Results  Eleven eyes in 11 patients with chronic retinal detachment were found to have these peculiar crystalline opacities on the inner retinal surface. In 5 patients, the crystalline opacities were noted on initial assessment prior to surgery and persisted without change in appearance or number after surgical repair. In 6 eyes, the crystals were not appreciated until after surgical repair of the retinal detachment. The crystals appeared similar in all 11 eyes, were highly refractile, and were located in the posterior pole. Eight of the eyes had retinal detachment associated with retinal dialysis and 6 of these had a history of trauma. There was a definite history of vitreous hemorrhage in 2 eyes. The crystals did not seem to be associated with any visual deficit.

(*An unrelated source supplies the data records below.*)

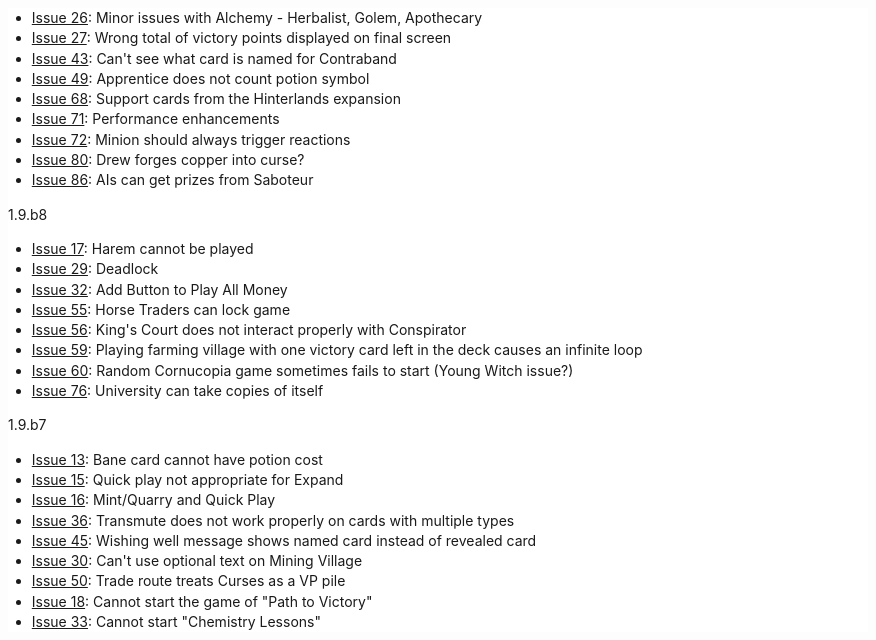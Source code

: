   * [Issue 26](https://code.google.com/p/androminion/issues/detail?id=26): Minor issues with Alchemy - Herbalist, Golem, Apothecary
  * [Issue 27](https://code.google.com/p/androminion/issues/detail?id=27): Wrong total of victory points displayed on final screen
  * [Issue 43](https://code.google.com/p/androminion/issues/detail?id=43): Can't see what card is named for Contraband
  * [Issue 49](https://code.google.com/p/androminion/issues/detail?id=49): Apprentice does not count potion symbol
  * [Issue 68](https://code.google.com/p/androminion/issues/detail?id=68): Support cards from the Hinterlands expansion
  * [Issue 71](https://code.google.com/p/androminion/issues/detail?id=71): Performance enhancements
  * [Issue 72](https://code.google.com/p/androminion/issues/detail?id=72): Minion should always trigger reactions
  * [Issue 80](https://code.google.com/p/androminion/issues/detail?id=80): Drew forges copper into curse?
  * [Issue 86](https://code.google.com/p/androminion/issues/detail?id=86): AIs can get prizes from Saboteur

1.9.b8
  * [Issue 17](https://code.google.com/p/androminion/issues/detail?id=17): Harem cannot be played
  * [Issue 29](https://code.google.com/p/androminion/issues/detail?id=29): Deadlock
  * [Issue 32](https://code.google.com/p/androminion/issues/detail?id=32): Add Button to Play All Money
  * [Issue 55](https://code.google.com/p/androminion/issues/detail?id=55): Horse Traders can lock game
  * [Issue 56](https://code.google.com/p/androminion/issues/detail?id=56): King's Court does not interact properly with Conspirator
  * [Issue 59](https://code.google.com/p/androminion/issues/detail?id=59): Playing farming village with one victory card left in the deck causes an infinite loop
  * [Issue 60](https://code.google.com/p/androminion/issues/detail?id=60): Random Cornucopia game sometimes fails to start (Young Witch issue?)
  * [Issue 76](https://code.google.com/p/androminion/issues/detail?id=76): University can take copies of itself

1.9.b7
  * [Issue 13](https://code.google.com/p/androminion/issues/detail?id=13): Bane card cannot have potion cost
  * [Issue 15](https://code.google.com/p/androminion/issues/detail?id=15): Quick play not appropriate for Expand
  * [Issue 16](https://code.google.com/p/androminion/issues/detail?id=16): Mint/Quarry and Quick Play
  * [Issue 36](https://code.google.com/p/androminion/issues/detail?id=36): Transmute does not work properly on cards with multiple types
  * [Issue 45](https://code.google.com/p/androminion/issues/detail?id=45): Wishing well message shows named card instead of revealed card
  * [Issue 30](https://code.google.com/p/androminion/issues/detail?id=30): Can't use optional text on Mining Village
  * [Issue 50](https://code.google.com/p/androminion/issues/detail?id=50): Trade route treats Curses as a VP pile
  * [Issue 18](https://code.google.com/p/androminion/issues/detail?id=18): Cannot start the game of "Path to Victory"
  * [Issue 33](https://code.google.com/p/androminion/issues/detail?id=33): Cannot start "Chemistry Lessons"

Conclusions  Chronic retinal detachment can be associated with crystals on the inner retinal suface. The cause and composition of these crystals are unknown. They seem to be visually inconsequential and unchanging.

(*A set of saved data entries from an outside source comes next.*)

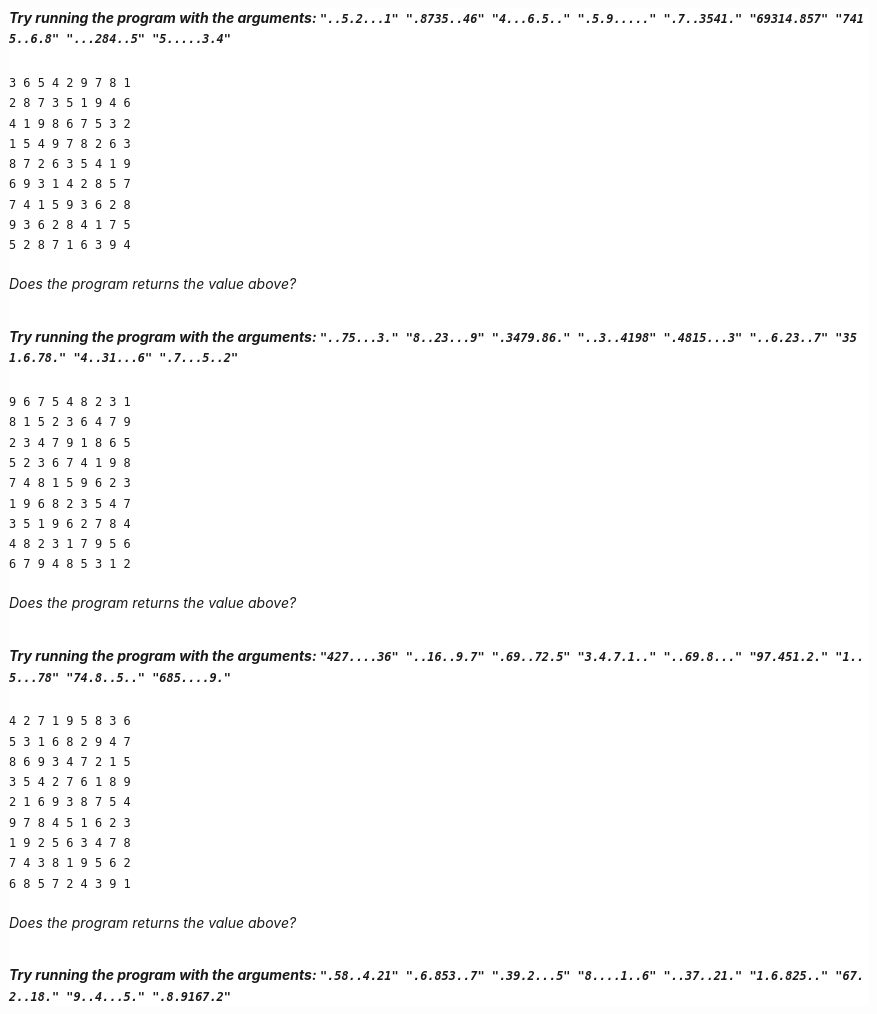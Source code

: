 ##### Try running the program with the arguments: `"..5.2...1" ".8735..46" "4...6.5.." ".5.9....." ".7..3541." "69314.857" "7415..6.8" "...284..5" "5.....3.4"`

```
3 6 5 4 2 9 7 8 1
2 8 7 3 5 1 9 4 6
4 1 9 8 6 7 5 3 2
1 5 4 9 7 8 2 6 3
8 7 2 6 3 5 4 1 9
6 9 3 1 4 2 8 5 7
7 4 1 5 9 3 6 2 8
9 3 6 2 8 4 1 7 5
5 2 8 7 1 6 3 9 4
```

###### Does the program returns the value above?

##### Try running the program with the arguments: `"..75...3." "8..23...9" ".3479.86." "..3..4198" ".4815...3" "..6.23..7" "351.6.78." "4..31...6" ".7...5..2"`

```
9 6 7 5 4 8 2 3 1
8 1 5 2 3 6 4 7 9
2 3 4 7 9 1 8 6 5
5 2 3 6 7 4 1 9 8
7 4 8 1 5 9 6 2 3
1 9 6 8 2 3 5 4 7
3 5 1 9 6 2 7 8 4
4 8 2 3 1 7 9 5 6
6 7 9 4 8 5 3 1 2
```

###### Does the program returns the value above?

##### Try running the program with the arguments: `"427....36" "..16..9.7" ".69..72.5" "3.4.7.1.." "..69.8..." "97.451.2." "1..5...78" "74.8..5.." "685....9."`

```
4 2 7 1 9 5 8 3 6
5 3 1 6 8 2 9 4 7
8 6 9 3 4 7 2 1 5
3 5 4 2 7 6 1 8 9
2 1 6 9 3 8 7 5 4
9 7 8 4 5 1 6 2 3
1 9 2 5 6 3 4 7 8
7 4 3 8 1 9 5 6 2
6 8 5 7 2 4 3 9 1
```

###### Does the program returns the value above?

##### Try running the program with the arguments: `".58..4.21" ".6.853..7" ".39.2...5" "8....1..6" "..37..21." "1.6.825.." "67.2..18." "9..4...5." ".8.9167.2"`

CRYSTALLINE retinopathy may be associated with a variety of toxicological or inherited disorders; various chemicals, drugs, and metabolic by-products may also result in highly refractile deposits in various layers of the retina.148 Genetically determined metabolic conditions can also result in crystal deposition in the retina and be associated with significant visual deficit.3,11,19,29,3133,3739,4547 Calcium oxalate and calcium phosphate crystals associated with chronic total retinal detachments have been reported in the past; however, these crystals are located in the outer retinal layers and were noted only on histopathological examination with no clinical correlates.40 Herein we describe superficial crystalline deposits on the inner retinal surface in a series of patients with chronic retinal detachment.

PATIENTS AND METHODS

We reviewed the family history, medical history, and ophthalmic findings of 11 patients with chronic retinal detachments who had small, highly refractile, crystalline opacities on the inner retinal surface. Their histories and examination records were reviewed for age, race, sex, extent of systemic disease, drug use, preoperative visual acuity, final postoperative visual acuity, time when the retinal crystalline opacities were first observed, retinal detachment anatomy, retinal break location and size, operative procedure, length of follow-up, and final anatomical status.

REPORT OF CASES
Case 1

A 38-year-old woman was referred for assessment of iridescent particles on the surface of the left retina. Her medical history was positive for iron-deficiency anemia, acne, and mild gastritis. There was no history of oxalosis or exposure to tamoxifen, canthaxanthin, or methoxyflurane. There was no history of substance abuse.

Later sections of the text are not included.